声には出してないけど『戦争です』と口が動いたように見えた。

個人的には戦争は最後の手段にしたいぞ。

なにせ戦争となると無関係な人達にまで被害が行くからな。


「それに私以上に相応しい人が居るので仮にその人が立候補するなら私はその人の応援にまわる予定です」

「そ、その人とは?」

「ここで言うとその人にご迷惑になるので秘密です」


にこっと笑いつつ俺の方を見てウィンクを飛ばしてきた。

って、俺かよ。

村人Aが生徒の代表とか笑い話にしかならないだろう。

それに例え立候補しても俺に投票する奴なんて……姫乃がお願いして回ったら結構集まりそうで恐いな。

どっちにしろ立候補する気なんて無いけどな。

先生は釈然としないようだけど、本人の意思を尊重するようだ。


「残念です。

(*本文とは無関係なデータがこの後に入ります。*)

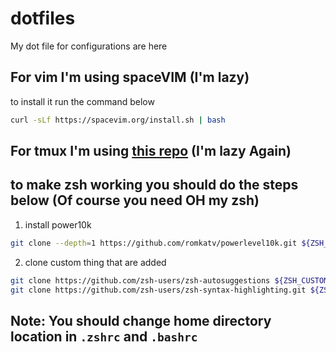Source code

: # dotfiles
My dot file for configurations are here

## For vim I'm using spaceVIM (I'm lazy)
to install it run the command below
```bash
curl -sLf https://spacevim.org/install.sh | bash
```
## For tmux I'm using [this repo](https://github.com/gpakosz/.tmux) (I'm lazy Again)

## to make zsh working you should do the steps below (Of course you need OH my zsh)
1. install power10k
```bash
git clone --depth=1 https://github.com/romkatv/powerlevel10k.git ${ZSH_CUSTOM:-$HOME/.oh-my-zsh/custom}/themes/powerlevel10k
```
2. clone custom thing that are added
```bash
git clone https://github.com/zsh-users/zsh-autosuggestions ${ZSH_CUSTOM:-~/.oh-my-zsh/custom}/plugins/zsh-autosuggestions
git clone https://github.com/zsh-users/zsh-syntax-highlighting.git ${ZSH_CUSTOM:-~/.oh-my-zsh/custom}/plugins/zsh-syntax-highlighting
```

## Note: You should change home directory location in `.zshrc` and `.bashrc`
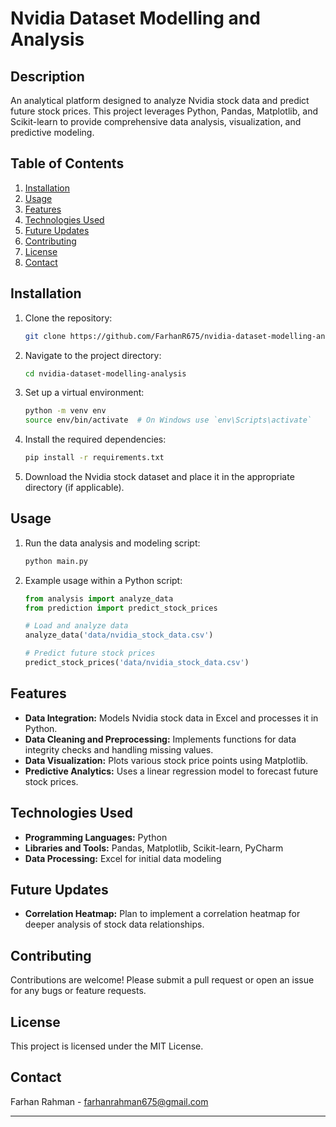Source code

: # Nvidia Dataset Modelling and Analysis

## Description
An analytical platform designed to analyze Nvidia stock data and predict future stock prices. This project leverages Python, Pandas, Matplotlib, and Scikit-learn to provide comprehensive data analysis, visualization, and predictive modeling.

## Table of Contents
1. [Installation](#installation)
2. [Usage](#usage)
3. [Features](#features)
4. [Technologies Used](#technologies-used)
5. [Future Updates](#future-updates)
6. [Contributing](#contributing)
7. [License](#license)
8. [Contact](#contact)

## Installation

1. Clone the repository:
    ```sh
    git clone https://github.com/FarhanR675/nvidia-dataset-modelling-analysis.git
    ```

2. Navigate to the project directory:
    ```sh
    cd nvidia-dataset-modelling-analysis
    ```

3. Set up a virtual environment:
    ```sh
    python -m venv env
    source env/bin/activate  # On Windows use `env\Scripts\activate`
    ```

4. Install the required dependencies:
    ```sh
    pip install -r requirements.txt
    ```

5. Download the Nvidia stock dataset and place it in the appropriate directory (if applicable).

## Usage

1. Run the data analysis and modeling script:
    ```sh
    python main.py
    ```

2. Example usage within a Python script:
    ```python
    from analysis import analyze_data
    from prediction import predict_stock_prices

    # Load and analyze data
    analyze_data('data/nvidia_stock_data.csv')

    # Predict future stock prices
    predict_stock_prices('data/nvidia_stock_data.csv')
    ```

## Features

- **Data Integration:** Models Nvidia stock data in Excel and processes it in Python.
- **Data Cleaning and Preprocessing:** Implements functions for data integrity checks and handling missing values.
- **Data Visualization:** Plots various stock price points using Matplotlib.
- **Predictive Analytics:** Uses a linear regression model to forecast future stock prices.

## Technologies Used

- **Programming Languages:** Python
- **Libraries and Tools:** Pandas, Matplotlib, Scikit-learn, PyCharm
- **Data Processing:** Excel for initial data modeling

## Future Updates

- **Correlation Heatmap:** Plan to implement a correlation heatmap for deeper analysis of stock data relationships.

## Contributing

Contributions are welcome! Please submit a pull request or open an issue for any bugs or feature requests.

## License

This project is licensed under the MIT License.

## Contact

Farhan Rahman - [farhanrahman675@gmail.com](mailto:farhanrahman675@gmail.com)

---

ですが気が変わったらいつでも言ってくださいね!」


……あの顔はまだ諦めては居なさそうだな。

ともかく朝のHRは時間もあってそこまでになった。

これでひとまずは俺達が選挙に煩わされることは無くなったと思って居たんだけど。

休み時間に掲示板を見に行くと思いも依らない内容が書いてあった。


生徒会長候補(推薦枠)

黒騎士:黒部 白夜(2年D組)

将軍 :織田 長政(2年E組)

村人A :村基 一会(1年C組)


副会長候補(推薦枠)

聖騎士 :聖  勇士(1年A組)

姫様  :藤白 姫乃(1年C組)

紅の王子:紅玉 光 (1年D組)


なるほど。

確かに副会長候補には俺の名前がない。

代わりになぜか会長候補に居るんだが。

誰だ俺なんかを推薦したのは。

女神やら将軍やらと並ぶ村人Aの名前が何ともシュールじゃないか。

クラスの皆もまさかそこに俺の名前があるなんて思わずにスルーしたんだろうな。